The Tigers were reportedly behind much of the anti government street protests earlier in the year (which helped create the necessary conditions for the coup), with protest leader Suthep Thaugsuban claiming that he and Prayuth had been in talks "since 2010". Prayuth denied the claims, but photographs shared on Instagram, from a private party held shortly afterwards, showed protest leaders posing with Eastern Tigers military shirts; a none too subtle nod to their relationship.
Army cliques are nothing new in Thailand, but the danger is that with such a concentration of power at the top, both former allies and certainly opponents are being pushed further aside making any notion of national reconciliation harder to imagine.
Napisa Waitoolkiat, from the Institute of Southeast Asian Affairs (ISEAA) in Chiang Mai, told Bloomberg BusinessWeek that "the key here is factionalism and antagonism…If the power is just concentrated on one key faction like the Eastern Tigers, what about the rest? If you have this promotion line based upon this category, you automatically make a lot of people angry".
Such sentiments echo warnings as far back as 2010 when in an article for The Nation, local commentator Avudh Panananda warned that "should the Eastern Tigers get their way on succession plans, a military dynasty may emerge because an incumbent leader could pass his torch to a long line of designated successors."
Paul Chambers, director of research at ISEAA, told VICE News that inside the army the Eastern Tigers "are the dominant clique which has thus far managed to keep the military cohesive. Outside the army, its leading members have connections to arch royalist elements, business people and political parties."
Chambers confirmed to VICE News that "their domination of the military since 2006 has assisted Prayuth enormously", suggesting that the general only ascended because the Eastern Tiger had ascended.
Yet, since coming to power, Prayuth has managed to cast himself as a somewhat benign uncle figure and as a man who will unite the country despite the nature of his factional rise.
To do this, Prayuth wrote a hit ballad — Return Happiness to Thailand — played relentlessly on Thai radio and 'Happiness Events' across the country. He even sang it recently to assembled reporters from the balcony of Government House.

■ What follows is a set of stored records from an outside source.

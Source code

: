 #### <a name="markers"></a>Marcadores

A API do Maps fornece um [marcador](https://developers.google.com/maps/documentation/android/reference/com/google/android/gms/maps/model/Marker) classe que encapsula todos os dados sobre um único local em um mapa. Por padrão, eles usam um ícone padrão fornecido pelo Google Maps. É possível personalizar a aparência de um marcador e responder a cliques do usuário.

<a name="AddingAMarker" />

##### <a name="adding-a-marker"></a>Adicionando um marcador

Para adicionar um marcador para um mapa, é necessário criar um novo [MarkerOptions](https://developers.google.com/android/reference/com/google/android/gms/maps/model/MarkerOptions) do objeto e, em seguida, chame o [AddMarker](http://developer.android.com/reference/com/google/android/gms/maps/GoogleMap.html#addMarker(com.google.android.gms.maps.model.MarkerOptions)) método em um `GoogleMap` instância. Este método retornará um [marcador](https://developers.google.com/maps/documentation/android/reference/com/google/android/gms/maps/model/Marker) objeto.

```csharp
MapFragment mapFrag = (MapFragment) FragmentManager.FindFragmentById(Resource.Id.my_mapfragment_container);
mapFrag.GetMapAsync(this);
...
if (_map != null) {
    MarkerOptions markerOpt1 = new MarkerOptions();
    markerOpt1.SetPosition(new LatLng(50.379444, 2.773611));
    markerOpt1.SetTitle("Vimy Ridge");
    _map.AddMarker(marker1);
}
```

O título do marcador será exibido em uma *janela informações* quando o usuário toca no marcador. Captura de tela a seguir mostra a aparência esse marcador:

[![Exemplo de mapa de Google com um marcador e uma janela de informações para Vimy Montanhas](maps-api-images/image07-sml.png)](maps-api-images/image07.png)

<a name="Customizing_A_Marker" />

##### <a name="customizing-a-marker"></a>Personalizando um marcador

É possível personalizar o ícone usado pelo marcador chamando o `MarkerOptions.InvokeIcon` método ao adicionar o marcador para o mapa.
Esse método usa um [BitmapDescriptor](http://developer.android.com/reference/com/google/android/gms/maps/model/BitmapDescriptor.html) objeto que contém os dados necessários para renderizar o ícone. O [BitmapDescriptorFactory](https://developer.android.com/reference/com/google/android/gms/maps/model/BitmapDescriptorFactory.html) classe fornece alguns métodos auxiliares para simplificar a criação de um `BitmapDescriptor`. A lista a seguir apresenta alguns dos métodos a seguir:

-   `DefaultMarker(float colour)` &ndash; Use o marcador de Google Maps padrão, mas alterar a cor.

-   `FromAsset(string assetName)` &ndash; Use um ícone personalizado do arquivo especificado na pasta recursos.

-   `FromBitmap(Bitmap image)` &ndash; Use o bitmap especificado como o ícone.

Not limited to song writing, he has also offered to draft the scripts for a number of soap operas aimed at curing social rifts. During his weekly TV broadcasts, he delivers North Korean-esque "on-the-spot-guidance" to farmers, teachers and the general public on how to tend their fields, teach their students and live their life.

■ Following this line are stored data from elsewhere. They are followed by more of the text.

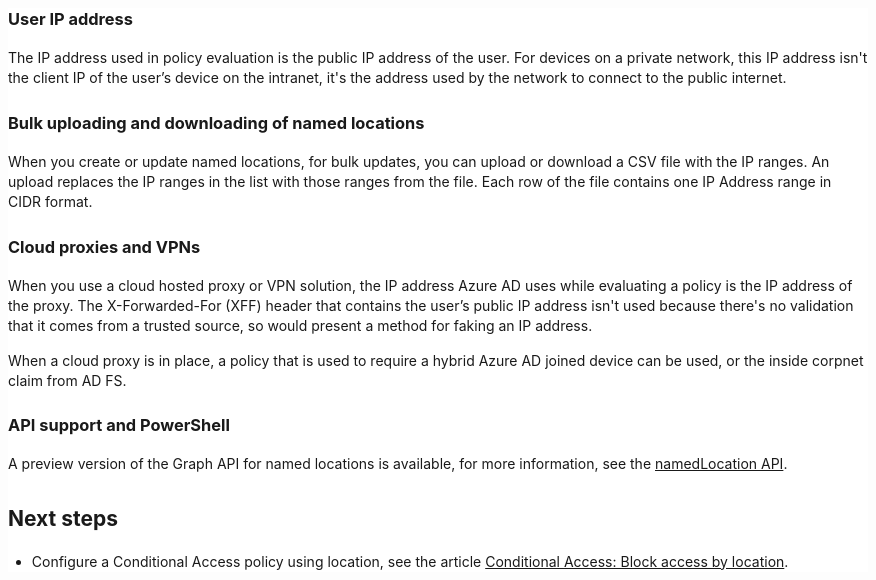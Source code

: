 ### User IP address

The IP address used in policy evaluation is the public IP address of the user. For devices on a private network, this IP address isn't the client IP of the user’s device on the intranet, it's the address used by the network to connect to the public internet.

### Bulk uploading and downloading of named locations

When you create or update named locations, for bulk updates, you can upload or download a CSV file with the IP ranges. An upload replaces the IP ranges in the list with those ranges from the file. Each row of the file contains one IP Address range in CIDR format.

### Cloud proxies and VPNs

When you use a cloud hosted proxy or VPN solution, the IP address Azure AD uses while evaluating a policy is the IP address of the proxy. The X-Forwarded-For (XFF) header that contains the user’s public IP address isn't used because there's no validation that it comes from a trusted source, so would present a method for faking an IP address.

When a cloud proxy is in place, a policy that is used to require a hybrid Azure AD joined device can be used, or the inside corpnet claim from AD FS.

### API support and PowerShell

A preview version of the Graph API for named locations is available, for more information, see the [namedLocation API](/graph/api/resources/namedlocation).

## Next steps

- Configure a Conditional Access policy using location, see the article [Conditional Access: Block access by location](howto-conditional-access-policy-location.md).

A largely servile local press lavish praise, telling readers that, as a child, "he was the best looking boy in the class." While polls, the reliability of which has been questioned by observers, indicate "satisfaction" with Prayuth to stand at 90 percent.
International coverage of Prayuth has often focused on such details, as well as on his sometimes outlandish comments. He most recently suggested that tourists who wear bikinis are not safe in Thailand — unless they are "not beautiful" — following the murder of two British backpackers last month, and raised the possibility of introducing identity wristbands for all foreign visitors to the country.
However, rights groups and international observers say that behind this facade is a regime that continues to strengthen its grip on power by stifling any opposition.
In a recent report, Amnesty International slammed the human rights record of the junta. It said: "Hundreds of arbitrary detentions, reports of torture and other ill-treatment, sweeping restrictions on freedom of expression and peaceful assembly and unfair trials in military courts are creating a climate of fear in Thailand, and there are no signs of a let-up."
While the world focuses on electronic tagging of tourists, and other local absurdities, the Eastern Tigers are working to ensure that the endless cycle of power in Thailand ends with them.
As for his critics and doubters, Prayuth asks them to simply have faith. He told a recent press conference: "I want everyone's trust. So if still you're suspicious of me, I want you to go back and listen to my song."